Taming Snort with Portscan detection on
-
I have Snort enabled on both my WAN interfaces.
Current settings are:
Protocol: All
Scan Type: All
Sensitivity: lowHowever when I browse the internet such as using Office 365 or play games the IPs of the sites are alerted to GID:SID 122:1 (portscan) TCP portscan and become blocked.
I have been filtering the alerts and suppressing legitimate traffic, however it currently seems like an endless stream of legitimate IPs become blocked.
Any suggestions?
Thanks.
-
Yes, turn off the Snort port scan preprocessor. It is not very useful in today's world in my view. As you have discovered, it will false positive frequently, and when you have Legacy Blocking enabled it will cause a ton of needless blocks.

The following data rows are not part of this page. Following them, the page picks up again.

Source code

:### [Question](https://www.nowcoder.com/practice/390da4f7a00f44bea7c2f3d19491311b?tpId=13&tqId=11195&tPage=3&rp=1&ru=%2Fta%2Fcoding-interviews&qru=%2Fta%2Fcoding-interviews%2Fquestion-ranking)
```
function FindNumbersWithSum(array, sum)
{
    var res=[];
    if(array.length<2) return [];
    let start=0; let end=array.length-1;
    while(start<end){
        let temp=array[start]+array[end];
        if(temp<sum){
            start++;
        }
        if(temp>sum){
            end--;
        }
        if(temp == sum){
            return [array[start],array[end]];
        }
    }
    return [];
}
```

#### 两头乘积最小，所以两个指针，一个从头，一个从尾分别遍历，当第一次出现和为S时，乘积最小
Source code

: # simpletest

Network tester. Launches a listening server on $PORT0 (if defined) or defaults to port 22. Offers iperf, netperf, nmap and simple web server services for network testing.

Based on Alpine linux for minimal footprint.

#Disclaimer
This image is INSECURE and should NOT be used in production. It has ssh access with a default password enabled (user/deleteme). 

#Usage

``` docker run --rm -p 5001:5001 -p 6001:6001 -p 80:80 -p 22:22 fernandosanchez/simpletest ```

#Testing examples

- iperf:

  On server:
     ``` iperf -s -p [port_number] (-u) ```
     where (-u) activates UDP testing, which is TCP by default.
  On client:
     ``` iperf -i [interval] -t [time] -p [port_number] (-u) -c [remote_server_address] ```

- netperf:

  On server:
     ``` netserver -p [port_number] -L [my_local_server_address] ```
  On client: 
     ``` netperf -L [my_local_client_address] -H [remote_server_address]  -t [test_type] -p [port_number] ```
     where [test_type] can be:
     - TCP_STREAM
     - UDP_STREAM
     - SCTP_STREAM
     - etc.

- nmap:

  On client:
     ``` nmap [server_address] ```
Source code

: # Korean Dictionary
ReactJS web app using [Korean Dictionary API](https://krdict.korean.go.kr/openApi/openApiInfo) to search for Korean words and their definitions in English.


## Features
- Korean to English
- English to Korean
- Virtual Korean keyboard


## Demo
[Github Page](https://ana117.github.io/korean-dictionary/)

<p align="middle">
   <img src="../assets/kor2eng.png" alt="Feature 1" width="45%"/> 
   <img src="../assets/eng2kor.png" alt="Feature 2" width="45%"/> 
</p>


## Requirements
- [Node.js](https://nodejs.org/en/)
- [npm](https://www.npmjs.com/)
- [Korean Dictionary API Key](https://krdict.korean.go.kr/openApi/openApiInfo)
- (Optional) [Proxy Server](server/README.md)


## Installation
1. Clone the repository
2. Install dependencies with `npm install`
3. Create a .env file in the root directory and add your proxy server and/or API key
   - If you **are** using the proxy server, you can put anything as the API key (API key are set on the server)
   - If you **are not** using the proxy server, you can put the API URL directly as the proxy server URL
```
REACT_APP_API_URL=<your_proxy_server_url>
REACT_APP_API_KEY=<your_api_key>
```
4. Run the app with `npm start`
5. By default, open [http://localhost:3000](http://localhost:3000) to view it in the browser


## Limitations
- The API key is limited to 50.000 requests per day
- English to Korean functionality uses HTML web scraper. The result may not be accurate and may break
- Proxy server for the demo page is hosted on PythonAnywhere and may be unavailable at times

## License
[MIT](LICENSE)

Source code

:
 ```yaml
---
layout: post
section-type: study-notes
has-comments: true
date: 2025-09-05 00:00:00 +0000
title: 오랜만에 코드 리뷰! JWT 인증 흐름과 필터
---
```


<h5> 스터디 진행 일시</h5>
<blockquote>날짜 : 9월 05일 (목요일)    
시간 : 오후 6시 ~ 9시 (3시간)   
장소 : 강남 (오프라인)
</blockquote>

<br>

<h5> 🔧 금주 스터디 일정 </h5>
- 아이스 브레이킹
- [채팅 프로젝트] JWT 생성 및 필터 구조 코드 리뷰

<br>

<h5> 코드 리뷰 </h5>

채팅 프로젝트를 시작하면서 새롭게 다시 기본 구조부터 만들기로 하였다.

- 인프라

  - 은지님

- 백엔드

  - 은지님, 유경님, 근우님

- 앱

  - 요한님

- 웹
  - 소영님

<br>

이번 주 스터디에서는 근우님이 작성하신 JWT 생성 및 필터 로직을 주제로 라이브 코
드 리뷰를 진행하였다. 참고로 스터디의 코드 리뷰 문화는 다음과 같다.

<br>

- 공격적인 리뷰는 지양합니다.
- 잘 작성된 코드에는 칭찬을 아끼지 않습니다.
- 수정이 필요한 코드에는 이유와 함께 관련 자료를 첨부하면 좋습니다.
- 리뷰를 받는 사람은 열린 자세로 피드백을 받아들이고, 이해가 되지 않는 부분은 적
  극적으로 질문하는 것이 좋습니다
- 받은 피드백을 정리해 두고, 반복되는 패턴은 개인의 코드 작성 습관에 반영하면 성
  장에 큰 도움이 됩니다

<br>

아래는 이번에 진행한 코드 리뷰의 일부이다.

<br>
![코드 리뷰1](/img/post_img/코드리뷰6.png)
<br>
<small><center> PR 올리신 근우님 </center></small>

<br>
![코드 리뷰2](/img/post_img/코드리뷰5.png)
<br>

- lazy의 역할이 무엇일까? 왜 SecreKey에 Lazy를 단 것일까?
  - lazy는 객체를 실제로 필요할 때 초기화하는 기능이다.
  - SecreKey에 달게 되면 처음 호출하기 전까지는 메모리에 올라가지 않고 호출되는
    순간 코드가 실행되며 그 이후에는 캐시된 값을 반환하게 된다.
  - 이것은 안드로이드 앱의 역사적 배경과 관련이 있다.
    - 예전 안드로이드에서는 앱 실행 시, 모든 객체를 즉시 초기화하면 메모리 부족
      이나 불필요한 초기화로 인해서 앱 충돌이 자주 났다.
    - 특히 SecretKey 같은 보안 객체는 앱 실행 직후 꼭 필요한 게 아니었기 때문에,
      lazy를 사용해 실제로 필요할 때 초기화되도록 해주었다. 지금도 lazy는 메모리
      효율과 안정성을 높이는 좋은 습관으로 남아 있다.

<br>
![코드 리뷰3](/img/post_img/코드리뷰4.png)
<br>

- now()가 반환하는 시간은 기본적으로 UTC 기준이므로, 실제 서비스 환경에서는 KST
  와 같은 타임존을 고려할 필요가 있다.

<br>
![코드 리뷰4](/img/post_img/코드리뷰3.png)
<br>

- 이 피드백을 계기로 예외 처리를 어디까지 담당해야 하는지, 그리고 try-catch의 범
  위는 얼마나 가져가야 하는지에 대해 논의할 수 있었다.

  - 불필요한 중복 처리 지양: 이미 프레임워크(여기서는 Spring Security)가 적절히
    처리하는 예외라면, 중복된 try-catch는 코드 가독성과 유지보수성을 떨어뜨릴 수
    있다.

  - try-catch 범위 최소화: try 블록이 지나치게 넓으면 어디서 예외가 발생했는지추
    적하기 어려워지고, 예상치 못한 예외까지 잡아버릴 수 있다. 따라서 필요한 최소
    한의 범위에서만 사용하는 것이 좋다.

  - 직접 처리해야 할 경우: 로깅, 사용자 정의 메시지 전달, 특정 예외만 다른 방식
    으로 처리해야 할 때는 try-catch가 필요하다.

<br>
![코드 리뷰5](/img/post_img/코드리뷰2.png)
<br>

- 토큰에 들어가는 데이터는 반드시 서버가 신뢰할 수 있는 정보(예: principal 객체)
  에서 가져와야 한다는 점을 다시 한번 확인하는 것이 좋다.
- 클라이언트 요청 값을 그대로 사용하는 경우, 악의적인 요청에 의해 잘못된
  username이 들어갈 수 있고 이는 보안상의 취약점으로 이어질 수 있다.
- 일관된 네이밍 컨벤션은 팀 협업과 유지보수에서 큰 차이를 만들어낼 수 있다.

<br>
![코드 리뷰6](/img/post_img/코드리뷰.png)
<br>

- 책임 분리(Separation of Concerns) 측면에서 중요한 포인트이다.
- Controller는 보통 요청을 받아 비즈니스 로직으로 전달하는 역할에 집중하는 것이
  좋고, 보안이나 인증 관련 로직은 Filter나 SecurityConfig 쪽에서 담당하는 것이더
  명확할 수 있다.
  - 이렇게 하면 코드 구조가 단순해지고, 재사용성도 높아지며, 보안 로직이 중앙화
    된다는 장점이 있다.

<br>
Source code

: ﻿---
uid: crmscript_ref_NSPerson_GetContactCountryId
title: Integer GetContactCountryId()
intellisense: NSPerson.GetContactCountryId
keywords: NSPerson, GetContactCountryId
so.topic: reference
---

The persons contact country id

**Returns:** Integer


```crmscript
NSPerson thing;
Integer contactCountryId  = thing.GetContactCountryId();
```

You should also put Snort on your internal interfaces and not your WAN. There are three reasons for this.
- The way network traffic flows in FreeBSD and pfSense, Snort is seeing inbound traffic before any firewall rules have been applied. That means it is wasting CPU cycles and RAM scanning packets the default rules on the WAN firewall interface are going to drop anyway. So, having Snort block something that is already most likely going to blocked by the firewall is wasteful.
- Snort running on the WAN sees all local host outbound traffic after NAT rules have been applied, and traffic inbound destined for local hosts before NAT has been unwound. Therefore all your local hosts show up masked by the NAT public IP of the WAN unless you are not using NAT at all.
- You don't run Snort to protect the firewall. You run Snort to protect internal hosts. You can do that just fine and with the same level of security by running Snort on the LAN interface of the firewall. No traffic can come from nor go to internal hosts without passing through the Snort instance on the LAN.
I've shared these diagrams a lot on the forum. They show how network traffic flows when using either Snort or Suricata in the two available modes: Legacy Mode Blocking and Inline IPS Mode blocking.
-
@AirGapped if you want to leave scanning on, set in preprocessors what block of IPs to ignore. Example being, I have one IP block set to ignore, it's the Roblox scans that occur when the game establishes connections. I would set that area if you wanted to run it. I run it have been for a number of years. Any scan that occurs gets blocked.
-
@bmeeks If I run Snort with the oink Code on my LAN will this cover my vlans as the Lan is set as the parent Interface?
-
@AirGapped said in Taming Snort with Portscan detection on:
@bmeeks If I run Snort with the oink Code on my LAN will this cover my vlans as the Lan is set as the parent Interface?
Yes, because the interace is placed in Promiscuous Mode when using Legacy Mode Blocking, running on the parent will also check all VLANs defined on that parent.